Un “complotto” benedetto dall’ambasciata Usa le impedì di diventare nel 2006 presidente della Commissione Difesa del Senato. Il suo pacifismo e il suo impegno nell’investigare sulle morti per uranio impoverito risultavano troppo scomodi, lo stesso centrosinistra ritenne inopportuna la proposta avanzata da Rifondazione Comunista. Le raccolte di firme che la proponevano come senatrice a vita non furono recepite da un Presidente ex-comunista. Lidia non aveva lavorato per Goldman Sachs, aveva fatto la staffetta partigiana. Paradossalmente ma non troppo proprio la fedeltà alla Costituzione nata dalla Resistenza – in particolare all’articolo 11 – la rendeva una sovversiva. L’affidabilità che viene richiesta nel nostro paese è quella verso la Nato, l’ordoliberismo dell’Unione Europea, la finanza internazionale e una visione cinica della politica.

Lidia però è diventata lo stesso senatrice a vita dell’altra Italia – quella che oggi sembra scomparsa – come sa chiunque abbia attraversato nel corso degli anni al suo fianco i cortei e le manifestazioni. Partigiana, comunista, femminista, pacifista Lidia ha dato un contributo straordinario ai movimenti e all’elaborazione teorica, è stata un esempio di gioia, curiosità, spirito critico, di militanza intelligente, appassionata, instancabile. Non si è mai risparmiata e ha distribuito ovunque la sua disponibilità all’incontro, al dialogo, al racconto, a socializzare le sue riflessioni, le sue storie e la sua gioia nel condividere pensieri e bicchieri di vino. Scherzava sempre sulla via alcolica al socialismo. Ci ha insegnato che si può essere rivoluzionarie rigorose e coerenti senza perdere il sorriso.

Lidia era una resistente capace di scegliere collocazioni scomode. Lo ha sempre fatto. Da ragazza come nel 1968. E nel 2008 ci sorprese con la decisione di prendere la tessera di Rifondazione Comunista proprio quando eravamo diventati extraparlamentari e uscivamo dai riflettori dei media. Lidia era stata fino a quel momento una nostra compagna di strada nei movimenti e un’indipendente nelle nostre liste.

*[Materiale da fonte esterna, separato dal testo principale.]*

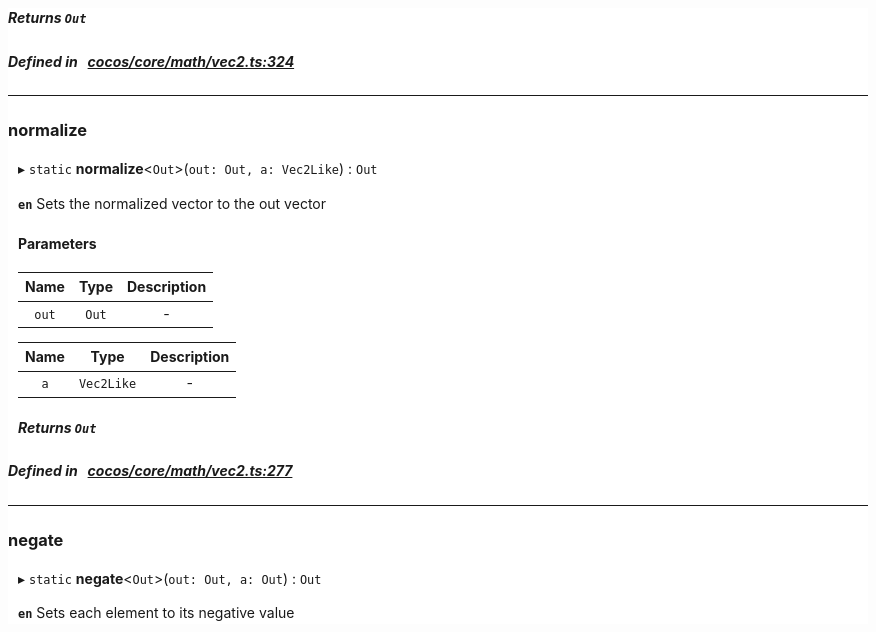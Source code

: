 

##### Returns `Out`




</div>

##### Defined in &nbsp;   [cocos/core/math/vec2.ts:324](https://github.com/cocos-creator/engine/blob/c7bf6b8a9/cocos/core/math/vec2.ts#L324)&nbsp;
___
### normalize
<div style="margin-left: 10px;">

▸ `static`  **normalize**<`Out`\>(`out: Out, a: Vec2Like`) : `Out`




**`en`** Sets the normalized vector to the out vector








#### Parameters

| Name | Type | Description |
| :------: | :------: | :------: |
| `out` | `Out` | - |

| Name | Type | Description |
| :------: | :------: | :------: |
| `a` | `Vec2Like` | - |



##### Returns `Out`




</div>

##### Defined in &nbsp;   [cocos/core/math/vec2.ts:277](https://github.com/cocos-creator/engine/blob/c7bf6b8a9/cocos/core/math/vec2.ts#L277)&nbsp;
___
### negate
<div style="margin-left: 10px;">

▸ `static`  **negate**<`Out`\>(`out: Out, a: Out`) : `Out`




**`en`** Sets each element to its negative value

Lei che aveva sviluppato una riflessione critica fin dagli anni ’70 e ’80 sulle forme tradizionali dell’agire politico condivise con noi l’idea di ripartire dal basso a sinistra. Nel 2019 fu felicissima della tessera viola con l’immagine della sua amata Rosa Luxemburg. Lidia ha davvero praticato per una vita – da femminista, pacifista, libertaria – la rifondazione comunista. E forse per questo è sempre rimasta una partigiana in servizio attivo.